Accurate interpretation of Notices to Airmen (NOTAMs) is critical for aviation safety, yet their condensed and cryptic language poses significant challenges to both manual and automated processing. Existing automated systems are typically limited to shallow parsing, failing to extract the actionable intelligence needed for operational decisions. We formalize the complete interpretation task as deep parsing, a dual-reasoning challenge requiring both dynamic knowledge grounding (linking the NOTAM to evolving real-world aeronautical data) and schema-based inference (applying static domain rules to deduce operational status). To tackle this challenge, we propose NOTAM-Evolve, a self-evolving framework that enables a large language model (LLM) to autonomously master complex NOTAM interpretation. Leveraging a knowledge graph-enhanced retrieval module for data grounding, the framework introduces a closed-loop learning process where the LLM progressively improves from its own outputs, minimizing the need for extensive human-annotated reasoning traces. In conjunction with this framework, we introduce a new benchmark dataset of 10,000 expert-annotated NOTAMs. Our experiments demonstrate that NOTAM-Evolve achieves a 30.4% absolute accuracy improvement over the base LLM, establishing a new state of the art on the task of structured NOTAM interpretation.

Paper Structure

This paper contains 24 sections, 9 equations, 3 figures, 4 tables, 1 algorithm.

Figures (3)

  • Figure 1: An illustration of a NOTAM and its information parsing process. A NOTAM is a safety alert that reports flight hazards, and its original format ('Example Input') is unstructured text. Information parsing aims to convert this into structured data ('Example Output').

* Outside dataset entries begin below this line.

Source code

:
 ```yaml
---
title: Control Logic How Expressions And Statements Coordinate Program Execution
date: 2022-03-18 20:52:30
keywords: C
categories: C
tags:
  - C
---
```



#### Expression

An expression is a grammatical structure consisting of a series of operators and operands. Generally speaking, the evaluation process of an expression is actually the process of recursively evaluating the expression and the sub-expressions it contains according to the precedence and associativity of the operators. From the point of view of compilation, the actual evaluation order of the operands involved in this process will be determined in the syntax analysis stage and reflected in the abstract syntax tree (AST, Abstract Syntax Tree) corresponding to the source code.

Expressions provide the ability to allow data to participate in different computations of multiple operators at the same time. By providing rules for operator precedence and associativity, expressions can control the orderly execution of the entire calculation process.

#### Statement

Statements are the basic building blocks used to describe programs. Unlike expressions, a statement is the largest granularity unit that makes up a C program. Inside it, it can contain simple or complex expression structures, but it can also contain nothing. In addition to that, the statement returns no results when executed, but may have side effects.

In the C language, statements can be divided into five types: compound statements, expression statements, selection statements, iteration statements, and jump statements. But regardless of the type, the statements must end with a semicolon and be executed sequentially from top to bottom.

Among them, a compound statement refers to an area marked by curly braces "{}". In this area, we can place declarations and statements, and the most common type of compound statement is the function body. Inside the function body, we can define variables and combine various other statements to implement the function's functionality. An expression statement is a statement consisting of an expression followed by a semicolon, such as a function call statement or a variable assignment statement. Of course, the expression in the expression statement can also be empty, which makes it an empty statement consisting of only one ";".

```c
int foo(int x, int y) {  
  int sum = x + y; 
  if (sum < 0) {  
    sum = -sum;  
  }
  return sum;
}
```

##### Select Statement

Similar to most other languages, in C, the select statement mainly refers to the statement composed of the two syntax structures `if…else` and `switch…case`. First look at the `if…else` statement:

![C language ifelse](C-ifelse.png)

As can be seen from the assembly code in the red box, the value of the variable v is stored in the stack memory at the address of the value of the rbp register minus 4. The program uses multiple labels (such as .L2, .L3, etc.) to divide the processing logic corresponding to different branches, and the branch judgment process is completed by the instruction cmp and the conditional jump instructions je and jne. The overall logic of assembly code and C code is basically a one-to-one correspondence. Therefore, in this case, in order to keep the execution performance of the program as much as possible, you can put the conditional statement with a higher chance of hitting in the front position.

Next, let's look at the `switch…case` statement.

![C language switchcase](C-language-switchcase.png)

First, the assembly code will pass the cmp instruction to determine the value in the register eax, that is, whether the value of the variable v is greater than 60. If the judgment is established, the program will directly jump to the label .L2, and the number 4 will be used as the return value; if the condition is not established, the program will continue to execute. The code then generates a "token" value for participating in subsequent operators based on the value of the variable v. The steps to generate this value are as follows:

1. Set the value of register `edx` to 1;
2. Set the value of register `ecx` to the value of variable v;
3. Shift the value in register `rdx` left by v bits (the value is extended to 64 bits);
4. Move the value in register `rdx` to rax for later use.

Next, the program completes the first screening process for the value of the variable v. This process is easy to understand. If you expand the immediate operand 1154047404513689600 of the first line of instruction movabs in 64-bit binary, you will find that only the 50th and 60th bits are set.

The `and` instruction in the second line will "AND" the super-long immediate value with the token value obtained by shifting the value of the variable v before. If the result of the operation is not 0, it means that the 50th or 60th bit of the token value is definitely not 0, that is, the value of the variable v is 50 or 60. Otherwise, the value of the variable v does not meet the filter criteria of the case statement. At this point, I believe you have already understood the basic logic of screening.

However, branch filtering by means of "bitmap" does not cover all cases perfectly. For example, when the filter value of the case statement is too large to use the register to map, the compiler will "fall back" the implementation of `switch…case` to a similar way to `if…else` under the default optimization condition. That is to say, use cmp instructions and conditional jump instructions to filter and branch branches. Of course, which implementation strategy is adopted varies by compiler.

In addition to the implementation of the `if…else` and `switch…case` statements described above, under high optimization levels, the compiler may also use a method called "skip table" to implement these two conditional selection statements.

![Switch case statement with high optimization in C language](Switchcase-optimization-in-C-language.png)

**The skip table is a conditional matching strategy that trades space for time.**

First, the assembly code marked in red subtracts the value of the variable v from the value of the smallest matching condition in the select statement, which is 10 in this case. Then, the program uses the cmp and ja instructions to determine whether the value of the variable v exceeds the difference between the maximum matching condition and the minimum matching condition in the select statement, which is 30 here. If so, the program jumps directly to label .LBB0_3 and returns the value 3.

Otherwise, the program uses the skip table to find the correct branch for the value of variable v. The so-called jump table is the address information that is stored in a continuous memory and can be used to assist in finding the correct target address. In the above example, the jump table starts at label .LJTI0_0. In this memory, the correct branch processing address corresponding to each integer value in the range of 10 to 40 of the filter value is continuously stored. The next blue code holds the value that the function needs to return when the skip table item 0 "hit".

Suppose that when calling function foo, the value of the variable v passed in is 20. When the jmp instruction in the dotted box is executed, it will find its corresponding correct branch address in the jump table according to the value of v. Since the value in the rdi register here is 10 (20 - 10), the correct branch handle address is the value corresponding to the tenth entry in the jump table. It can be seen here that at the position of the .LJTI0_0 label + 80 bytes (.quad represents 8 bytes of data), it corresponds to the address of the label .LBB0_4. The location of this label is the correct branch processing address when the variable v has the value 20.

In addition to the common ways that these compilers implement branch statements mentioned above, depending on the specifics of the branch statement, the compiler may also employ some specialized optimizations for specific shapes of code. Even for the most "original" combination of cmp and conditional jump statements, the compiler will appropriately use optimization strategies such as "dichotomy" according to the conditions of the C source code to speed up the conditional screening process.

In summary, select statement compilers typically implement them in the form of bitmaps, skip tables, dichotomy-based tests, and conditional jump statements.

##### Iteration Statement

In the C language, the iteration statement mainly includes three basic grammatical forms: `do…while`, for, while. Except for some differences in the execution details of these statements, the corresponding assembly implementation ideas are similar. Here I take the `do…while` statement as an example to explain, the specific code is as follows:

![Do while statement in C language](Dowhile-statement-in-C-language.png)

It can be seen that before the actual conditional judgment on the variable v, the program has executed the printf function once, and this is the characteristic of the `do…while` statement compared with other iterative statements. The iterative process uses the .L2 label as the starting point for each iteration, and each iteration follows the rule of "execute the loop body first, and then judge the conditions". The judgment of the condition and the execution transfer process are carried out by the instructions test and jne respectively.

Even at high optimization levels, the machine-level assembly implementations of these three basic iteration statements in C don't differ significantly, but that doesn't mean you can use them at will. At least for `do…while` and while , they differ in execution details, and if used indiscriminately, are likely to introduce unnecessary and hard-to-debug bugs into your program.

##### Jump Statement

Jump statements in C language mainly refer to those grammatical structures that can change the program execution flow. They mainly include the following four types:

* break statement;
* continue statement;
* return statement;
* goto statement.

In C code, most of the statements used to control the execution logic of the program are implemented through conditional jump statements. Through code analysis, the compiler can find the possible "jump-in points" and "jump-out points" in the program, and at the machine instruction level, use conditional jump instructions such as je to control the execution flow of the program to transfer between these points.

Past 'Shallow Parsing' approaches used techniques such as regular expressions or traditional NER. In contrast, 'Deep Parsing', as we define it, requires a model to combine domain knowledge with dynamic data for complex reasoning to understand the text's deep semantics.
  • Figure 2: Overall framework of our proposed NOTAM-Evolve: (1) Knowledge-Grounded Retrieval: The final outputs are grounded in a set of base tables that represent real-world conditions, e.g., the number of runways at an airport. (2) Self-Optimizing Model Refinement: Our foundational model gains proficiency in handling complex instructions within NOTAM analysis scenarios through iterative self-evolution combining supervised and preference optimization. (3) Multi-View Inference with Rewriting & Voting: We rephrase the original NOTAM without altering its core content and then extract information from multiple texts to determine the final answer via a voting mechanism.
  • Figure 3: Iterative Optimization Performance (Accuracy %) across NOTAM Categories.